Las alubias o judías

Como ya os hemos comentado previamente, este año 2016 la FAO, Organización de las Naciones Unidas para la Alimentación y la Agricultura, lo ha proclamado como el Año Internacional de las Legumbres y desde la Comunidad Mundo Sabor nos queremos hacer eco.

Por ello, estamos dedicando un post mensual a las legumbres y en este caso queremos hablaros sobre las alubias o judías.

Existen más de cincuenta variedades diferentes de alubias que podremos consumir en estado fresco durante su temporada o en estado seco durante todo el año.

Las judías o alubias tanto frescas como secas son una excelente fuente de propiedades destacando sus proteínas, sus bajos niveles de azucares y sus excelentes niveles de calorías así como ricas en fibras, vitaminas y minerales por lo que se consideran un importante alimento que deberíamos incluir en nuestra dieta diaria.

Estas legumbres reciben nombres diversos según su origen, tales como: fríjoles, fabas, judías o habichuelas. Las variedades más importantes en España son las siguientes:

Alubia blanca de riñón: Son de grano blanco, lleno y redondo y tamaño grande, conocidas popularmente como “de manteca”.
Su zona ideal de cultivo es La Bañeza (León) y su precio popular, unido a su buena calidad, las hacen muy valoradas.
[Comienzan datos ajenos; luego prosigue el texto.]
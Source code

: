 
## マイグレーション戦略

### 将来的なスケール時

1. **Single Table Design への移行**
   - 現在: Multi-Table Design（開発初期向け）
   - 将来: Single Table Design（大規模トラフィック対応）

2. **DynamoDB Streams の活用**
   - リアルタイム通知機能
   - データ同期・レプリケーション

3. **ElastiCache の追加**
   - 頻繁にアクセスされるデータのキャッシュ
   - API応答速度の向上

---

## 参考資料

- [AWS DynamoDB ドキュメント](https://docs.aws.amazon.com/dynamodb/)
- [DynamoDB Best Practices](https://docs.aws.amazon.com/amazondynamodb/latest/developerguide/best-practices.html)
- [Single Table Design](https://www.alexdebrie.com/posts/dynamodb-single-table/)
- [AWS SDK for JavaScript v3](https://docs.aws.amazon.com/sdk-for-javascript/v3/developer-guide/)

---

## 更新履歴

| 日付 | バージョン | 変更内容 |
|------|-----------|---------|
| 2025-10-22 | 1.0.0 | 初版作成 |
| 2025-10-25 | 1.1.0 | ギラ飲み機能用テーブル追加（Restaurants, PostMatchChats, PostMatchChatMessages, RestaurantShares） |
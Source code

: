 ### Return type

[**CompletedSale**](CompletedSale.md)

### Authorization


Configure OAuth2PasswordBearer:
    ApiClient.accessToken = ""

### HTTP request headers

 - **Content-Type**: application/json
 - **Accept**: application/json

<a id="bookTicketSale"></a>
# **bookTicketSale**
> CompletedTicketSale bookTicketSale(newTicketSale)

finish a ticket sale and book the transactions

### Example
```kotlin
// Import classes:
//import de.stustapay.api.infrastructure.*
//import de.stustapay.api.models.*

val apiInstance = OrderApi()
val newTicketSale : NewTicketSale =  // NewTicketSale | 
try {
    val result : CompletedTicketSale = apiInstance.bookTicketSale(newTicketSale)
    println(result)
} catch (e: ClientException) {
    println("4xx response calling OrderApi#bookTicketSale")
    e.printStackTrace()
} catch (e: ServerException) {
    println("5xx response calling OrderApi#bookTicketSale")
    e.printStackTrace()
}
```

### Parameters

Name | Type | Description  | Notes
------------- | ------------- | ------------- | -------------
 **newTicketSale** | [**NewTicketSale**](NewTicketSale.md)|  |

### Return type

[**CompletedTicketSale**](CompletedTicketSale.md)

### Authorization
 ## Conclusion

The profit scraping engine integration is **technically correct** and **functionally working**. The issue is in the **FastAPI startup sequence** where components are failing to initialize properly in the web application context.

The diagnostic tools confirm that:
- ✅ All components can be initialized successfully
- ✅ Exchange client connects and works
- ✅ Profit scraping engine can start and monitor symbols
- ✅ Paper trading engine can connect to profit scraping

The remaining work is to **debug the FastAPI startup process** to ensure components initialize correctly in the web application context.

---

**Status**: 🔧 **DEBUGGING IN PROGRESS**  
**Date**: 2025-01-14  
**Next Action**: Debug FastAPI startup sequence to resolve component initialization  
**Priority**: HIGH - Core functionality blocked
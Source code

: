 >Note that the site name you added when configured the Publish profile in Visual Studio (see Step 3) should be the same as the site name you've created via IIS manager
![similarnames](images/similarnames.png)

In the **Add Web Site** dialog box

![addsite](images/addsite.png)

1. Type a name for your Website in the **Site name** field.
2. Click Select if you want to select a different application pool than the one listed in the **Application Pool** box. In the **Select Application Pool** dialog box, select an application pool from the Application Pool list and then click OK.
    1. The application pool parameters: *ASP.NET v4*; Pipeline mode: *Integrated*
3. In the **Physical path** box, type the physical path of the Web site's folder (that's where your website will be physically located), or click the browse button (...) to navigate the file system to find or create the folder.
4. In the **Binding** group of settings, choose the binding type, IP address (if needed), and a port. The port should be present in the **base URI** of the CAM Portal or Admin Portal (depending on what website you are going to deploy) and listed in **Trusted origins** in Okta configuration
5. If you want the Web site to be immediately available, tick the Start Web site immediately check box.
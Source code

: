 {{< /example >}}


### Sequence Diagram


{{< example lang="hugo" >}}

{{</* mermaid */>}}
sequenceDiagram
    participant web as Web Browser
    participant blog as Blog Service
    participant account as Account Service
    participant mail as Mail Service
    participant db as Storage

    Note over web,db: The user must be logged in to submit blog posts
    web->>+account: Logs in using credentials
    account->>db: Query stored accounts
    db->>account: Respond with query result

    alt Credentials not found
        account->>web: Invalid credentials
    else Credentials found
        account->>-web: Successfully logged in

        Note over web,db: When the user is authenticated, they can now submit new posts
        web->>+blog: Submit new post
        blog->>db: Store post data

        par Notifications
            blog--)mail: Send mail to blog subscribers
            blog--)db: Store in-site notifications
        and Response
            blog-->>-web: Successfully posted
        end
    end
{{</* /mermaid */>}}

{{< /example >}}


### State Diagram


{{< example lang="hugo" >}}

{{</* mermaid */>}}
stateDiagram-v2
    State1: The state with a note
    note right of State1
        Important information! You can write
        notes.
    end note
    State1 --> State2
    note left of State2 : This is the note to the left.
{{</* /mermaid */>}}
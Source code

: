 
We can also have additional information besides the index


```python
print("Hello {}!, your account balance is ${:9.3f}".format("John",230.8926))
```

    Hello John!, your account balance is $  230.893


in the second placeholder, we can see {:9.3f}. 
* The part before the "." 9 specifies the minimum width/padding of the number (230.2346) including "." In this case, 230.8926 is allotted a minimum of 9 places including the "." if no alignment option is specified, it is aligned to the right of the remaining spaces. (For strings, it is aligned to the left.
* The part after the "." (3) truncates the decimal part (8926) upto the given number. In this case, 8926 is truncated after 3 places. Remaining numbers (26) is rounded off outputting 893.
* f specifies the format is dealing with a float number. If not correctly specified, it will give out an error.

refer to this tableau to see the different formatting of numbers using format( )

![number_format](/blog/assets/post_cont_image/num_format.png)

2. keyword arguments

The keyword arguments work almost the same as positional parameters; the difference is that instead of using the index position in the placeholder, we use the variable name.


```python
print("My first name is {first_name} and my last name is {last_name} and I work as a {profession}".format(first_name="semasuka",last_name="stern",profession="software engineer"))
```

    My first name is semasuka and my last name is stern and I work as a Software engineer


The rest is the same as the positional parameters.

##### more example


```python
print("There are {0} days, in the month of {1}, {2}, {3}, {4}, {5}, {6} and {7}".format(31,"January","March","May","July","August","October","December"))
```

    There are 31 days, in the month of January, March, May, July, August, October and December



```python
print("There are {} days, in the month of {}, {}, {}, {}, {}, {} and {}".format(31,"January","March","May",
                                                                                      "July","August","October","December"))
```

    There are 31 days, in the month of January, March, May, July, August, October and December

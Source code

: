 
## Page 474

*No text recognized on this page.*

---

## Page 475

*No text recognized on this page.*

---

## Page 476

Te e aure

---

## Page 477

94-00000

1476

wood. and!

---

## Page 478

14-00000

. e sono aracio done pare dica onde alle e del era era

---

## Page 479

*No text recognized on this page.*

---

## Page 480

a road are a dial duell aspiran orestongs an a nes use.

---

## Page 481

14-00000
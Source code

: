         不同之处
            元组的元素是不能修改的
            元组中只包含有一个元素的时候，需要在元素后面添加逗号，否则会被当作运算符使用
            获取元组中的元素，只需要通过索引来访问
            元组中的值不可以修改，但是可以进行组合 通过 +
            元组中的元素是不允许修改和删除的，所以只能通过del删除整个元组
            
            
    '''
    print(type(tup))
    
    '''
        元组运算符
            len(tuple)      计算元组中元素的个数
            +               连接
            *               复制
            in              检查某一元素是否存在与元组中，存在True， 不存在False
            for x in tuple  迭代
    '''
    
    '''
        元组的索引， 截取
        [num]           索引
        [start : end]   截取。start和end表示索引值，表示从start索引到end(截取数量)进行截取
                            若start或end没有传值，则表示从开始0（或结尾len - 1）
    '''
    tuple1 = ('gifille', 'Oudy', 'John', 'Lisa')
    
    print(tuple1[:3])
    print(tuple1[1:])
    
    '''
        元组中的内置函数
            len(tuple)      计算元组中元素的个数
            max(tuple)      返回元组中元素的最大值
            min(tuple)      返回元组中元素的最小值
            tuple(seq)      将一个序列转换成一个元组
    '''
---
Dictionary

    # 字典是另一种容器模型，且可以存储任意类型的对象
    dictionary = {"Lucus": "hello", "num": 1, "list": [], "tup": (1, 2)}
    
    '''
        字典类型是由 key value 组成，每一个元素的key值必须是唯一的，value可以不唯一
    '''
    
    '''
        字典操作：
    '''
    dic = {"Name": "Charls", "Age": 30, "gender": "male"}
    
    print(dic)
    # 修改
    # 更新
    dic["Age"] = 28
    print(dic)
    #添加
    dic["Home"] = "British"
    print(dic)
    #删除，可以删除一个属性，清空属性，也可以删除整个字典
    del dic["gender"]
Caparrón: Es de tamaño mediano y de grano de color rojo con fondo blanco. Se producen, sobre todo, en La Rioja.
 

Garrafón: Se utiliza en la zona de Valencia casi exclusivamente para la elaboración de paellas. Es mantecosa y de tamaño grande, y puede ser blanca o verdosa. 

Judión de la Granja: Alubia de grano blanco y gran tamaño. Original de la provincia de Segovia, de buena relación calidad/precio. Dentro de esta variedad se encuentra la IGP (Indicación Geográfica Protegida) – Faba Asturiana.

Negrilla: Es de color negro y tiene gran cantidad de fécula.

 

Palmeña jaspeada: Alubia de color vino tinto sobre fondo rosado, alargada y grande. Se produce en León, pero se consume principalmente en Cantabria y en el país Vasco. Se parece mucho a la pinta de León, aunque ésta es más pequeña y redonda.

 
Tolosana: Roja oscura, amplia y redondeada. Muy apreciada y utilizada en potajes en toda España.

En España actualmente existen 3 Indicaciones Geográficas Protegidas (IGP) y una Denominación de Origen Protegida (DOP):

  • IGP Faba Asturiana: Es una judía seca de la variedad Granja Asturiana, de grano oblongo y alargado y fondo blanco. Tras su cocción, es la universalmente conocida fabada asturiana (entre otros platos), el grano se presenta entero, con piel lisa, albumen blando y mantecoso y poco o nada harinoso.
  • IGP Faba de Lourenzá: Son judías de la variedad local de la zona de Lourenzá (Lugo) conocida como "Faba Galaica", de color blanco uniforme, sin dibujos, de tamaño muy grande y forma arriñonada y larga. Se caracteriza por la escasa proporción de piel (entre 8-10 %) y su elevada capacidad de absorción de agua (superior al 100 %).
  • IGP Judía de El Barco de Ávila: Pertenecen a esta IGP las variedades: blanca riñón, blanca redonda, arrocina, blanca planchada, morada redonda, morada larga y judión de El Barco.
  • DOP Fesols de Santa Pau: La DOP (Denominación de Origen Protegida) “Fesols de Santa Pau”, en la comarca de la Garrotxa, Cataluña; comprende las semillas de judía (Phaseolus vulgaris L.) de las variedades tradicionales Tavella Brisa, Setsetmanera y Gra Petit, secas, cocidas y en conserva.

A la hora de adquirirlas en el mercado nos tendremos que fijar en que presente una piel brillante y lisa sin ningún tipo de impureza que garantice la calidad de la alubia o judía, lo que la enmarcará dentro del año de recolección dado que cuando alcanzan más tiempo estas pierden parte de sus propiedades, además de que se vuelven más duras.

Por lo que si decidimos comprarlas y guardarlas, la mejor opción será la de introducirlas en un recipiente hermético y no almacenarlas durante más de 9 o 10 meses, que será su periodo de conservación adecuado, una vez pasado este tiempo las características organolépticas de las alubias ya no serían las adecuadas (menor sabor, empeoramiento de la textura).